++++ GIVEN DATA

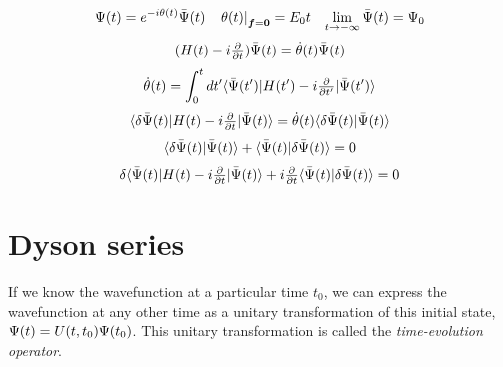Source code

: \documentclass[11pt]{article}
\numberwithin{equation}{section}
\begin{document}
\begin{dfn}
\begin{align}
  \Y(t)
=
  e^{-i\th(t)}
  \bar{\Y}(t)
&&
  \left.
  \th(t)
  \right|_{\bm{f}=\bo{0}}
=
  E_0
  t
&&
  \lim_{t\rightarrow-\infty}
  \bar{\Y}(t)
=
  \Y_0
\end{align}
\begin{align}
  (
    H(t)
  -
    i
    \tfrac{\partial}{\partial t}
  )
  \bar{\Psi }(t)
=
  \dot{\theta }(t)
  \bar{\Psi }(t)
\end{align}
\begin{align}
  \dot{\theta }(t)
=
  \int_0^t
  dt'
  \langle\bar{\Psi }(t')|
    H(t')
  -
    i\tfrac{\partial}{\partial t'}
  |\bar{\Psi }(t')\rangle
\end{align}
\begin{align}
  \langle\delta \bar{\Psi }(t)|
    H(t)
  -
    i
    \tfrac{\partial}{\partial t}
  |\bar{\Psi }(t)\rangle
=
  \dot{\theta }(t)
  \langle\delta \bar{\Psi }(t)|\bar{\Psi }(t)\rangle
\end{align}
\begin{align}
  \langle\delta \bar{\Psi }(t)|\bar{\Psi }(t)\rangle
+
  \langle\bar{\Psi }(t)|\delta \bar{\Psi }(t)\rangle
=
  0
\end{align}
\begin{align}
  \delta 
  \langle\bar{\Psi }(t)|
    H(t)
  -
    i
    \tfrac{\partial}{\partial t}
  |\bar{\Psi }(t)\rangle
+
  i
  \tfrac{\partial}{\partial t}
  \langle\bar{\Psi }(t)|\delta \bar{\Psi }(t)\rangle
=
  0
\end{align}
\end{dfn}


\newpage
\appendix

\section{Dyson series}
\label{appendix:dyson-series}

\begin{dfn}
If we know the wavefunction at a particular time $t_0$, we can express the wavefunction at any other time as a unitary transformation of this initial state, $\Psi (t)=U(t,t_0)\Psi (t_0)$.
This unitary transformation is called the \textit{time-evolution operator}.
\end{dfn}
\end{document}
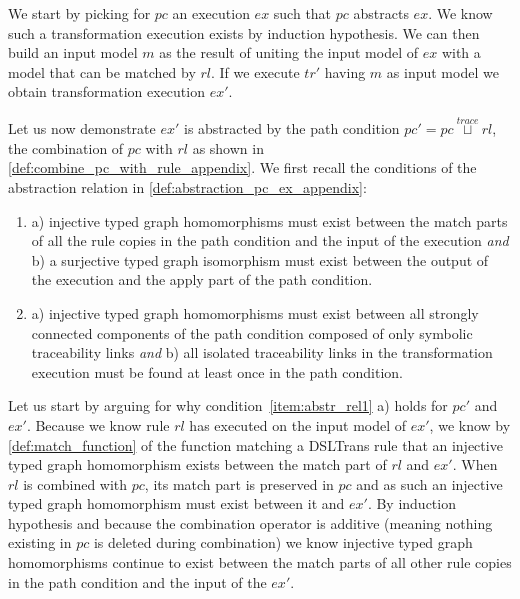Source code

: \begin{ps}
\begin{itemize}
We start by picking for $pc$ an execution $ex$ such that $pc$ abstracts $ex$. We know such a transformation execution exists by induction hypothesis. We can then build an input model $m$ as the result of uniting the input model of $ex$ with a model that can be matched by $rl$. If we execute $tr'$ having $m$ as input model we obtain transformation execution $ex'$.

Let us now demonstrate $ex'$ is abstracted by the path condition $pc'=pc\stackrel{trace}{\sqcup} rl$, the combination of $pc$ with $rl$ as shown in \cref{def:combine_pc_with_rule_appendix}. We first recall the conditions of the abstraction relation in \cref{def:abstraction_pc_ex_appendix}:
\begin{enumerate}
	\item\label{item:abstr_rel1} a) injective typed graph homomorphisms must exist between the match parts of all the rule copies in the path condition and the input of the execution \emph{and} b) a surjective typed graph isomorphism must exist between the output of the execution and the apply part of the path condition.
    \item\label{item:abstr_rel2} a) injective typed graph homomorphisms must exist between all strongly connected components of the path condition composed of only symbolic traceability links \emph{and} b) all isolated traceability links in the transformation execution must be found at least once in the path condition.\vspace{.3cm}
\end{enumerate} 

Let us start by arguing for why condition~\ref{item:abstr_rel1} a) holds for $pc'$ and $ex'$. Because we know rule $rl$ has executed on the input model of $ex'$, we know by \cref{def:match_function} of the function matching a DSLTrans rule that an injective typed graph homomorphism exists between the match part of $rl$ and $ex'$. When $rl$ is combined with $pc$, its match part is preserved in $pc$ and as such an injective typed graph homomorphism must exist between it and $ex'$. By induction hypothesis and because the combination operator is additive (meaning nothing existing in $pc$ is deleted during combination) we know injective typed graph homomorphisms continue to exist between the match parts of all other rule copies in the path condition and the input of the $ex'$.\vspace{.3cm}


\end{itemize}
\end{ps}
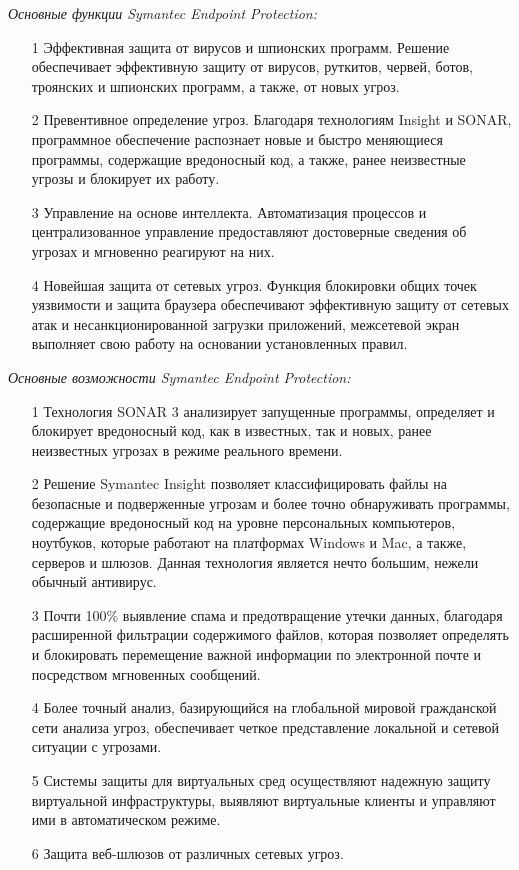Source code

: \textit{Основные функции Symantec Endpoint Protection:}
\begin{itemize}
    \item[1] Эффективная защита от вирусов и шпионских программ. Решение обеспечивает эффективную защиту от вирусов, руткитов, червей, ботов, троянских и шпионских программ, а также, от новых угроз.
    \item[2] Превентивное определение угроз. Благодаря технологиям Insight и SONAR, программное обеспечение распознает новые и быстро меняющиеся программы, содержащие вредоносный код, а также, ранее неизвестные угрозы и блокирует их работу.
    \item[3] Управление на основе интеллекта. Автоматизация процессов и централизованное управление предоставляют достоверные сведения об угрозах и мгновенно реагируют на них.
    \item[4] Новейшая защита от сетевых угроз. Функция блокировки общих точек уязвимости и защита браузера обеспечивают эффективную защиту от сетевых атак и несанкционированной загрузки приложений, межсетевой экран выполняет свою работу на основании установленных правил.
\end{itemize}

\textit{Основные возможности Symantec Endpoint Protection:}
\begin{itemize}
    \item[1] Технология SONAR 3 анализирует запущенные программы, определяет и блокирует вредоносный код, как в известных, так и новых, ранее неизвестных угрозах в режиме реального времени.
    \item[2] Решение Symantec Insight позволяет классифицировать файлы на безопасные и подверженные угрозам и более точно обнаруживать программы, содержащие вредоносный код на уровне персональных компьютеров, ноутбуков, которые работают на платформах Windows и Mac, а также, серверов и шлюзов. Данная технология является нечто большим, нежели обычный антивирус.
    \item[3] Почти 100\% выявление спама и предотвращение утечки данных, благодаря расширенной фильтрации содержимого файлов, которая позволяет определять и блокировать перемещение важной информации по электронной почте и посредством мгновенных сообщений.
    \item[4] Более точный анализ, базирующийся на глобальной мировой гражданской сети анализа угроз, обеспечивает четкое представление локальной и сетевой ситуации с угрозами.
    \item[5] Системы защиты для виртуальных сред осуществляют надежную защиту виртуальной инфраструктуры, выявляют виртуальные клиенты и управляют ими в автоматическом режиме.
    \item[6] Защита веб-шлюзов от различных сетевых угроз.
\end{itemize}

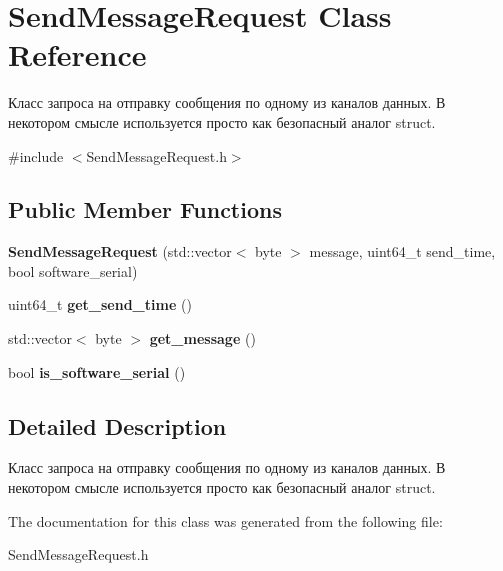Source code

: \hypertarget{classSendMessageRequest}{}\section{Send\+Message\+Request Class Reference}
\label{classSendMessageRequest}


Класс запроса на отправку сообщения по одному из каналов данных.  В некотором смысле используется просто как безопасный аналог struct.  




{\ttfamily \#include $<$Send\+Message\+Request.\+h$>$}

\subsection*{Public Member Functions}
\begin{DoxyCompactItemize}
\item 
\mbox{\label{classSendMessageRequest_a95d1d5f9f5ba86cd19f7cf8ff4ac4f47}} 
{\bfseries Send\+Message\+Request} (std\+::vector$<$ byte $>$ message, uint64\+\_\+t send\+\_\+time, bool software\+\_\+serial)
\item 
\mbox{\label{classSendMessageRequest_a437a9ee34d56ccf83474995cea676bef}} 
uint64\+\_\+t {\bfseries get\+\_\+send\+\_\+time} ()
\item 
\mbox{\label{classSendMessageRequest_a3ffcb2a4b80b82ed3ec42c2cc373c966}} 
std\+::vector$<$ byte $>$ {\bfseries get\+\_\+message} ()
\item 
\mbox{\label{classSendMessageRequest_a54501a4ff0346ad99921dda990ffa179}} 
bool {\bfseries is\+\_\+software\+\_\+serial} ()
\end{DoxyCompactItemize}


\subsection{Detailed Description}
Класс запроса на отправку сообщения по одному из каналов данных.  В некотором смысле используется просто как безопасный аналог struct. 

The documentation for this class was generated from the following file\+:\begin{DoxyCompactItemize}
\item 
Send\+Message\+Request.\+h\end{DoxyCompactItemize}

++++++++

### [YOUR ASSIGNMENT]
Reproduce every line of the records containing the string "смысле".

### [ANSWER BOX]
Класс запроса на отправку сообщения по одному из каналов данных.  В некотором смысле используется просто как безопасный аналог struct.  
Класс запроса на отправку сообщения по одному из каналов данных.  В некотором смысле используется просто как безопасный аналог struct. 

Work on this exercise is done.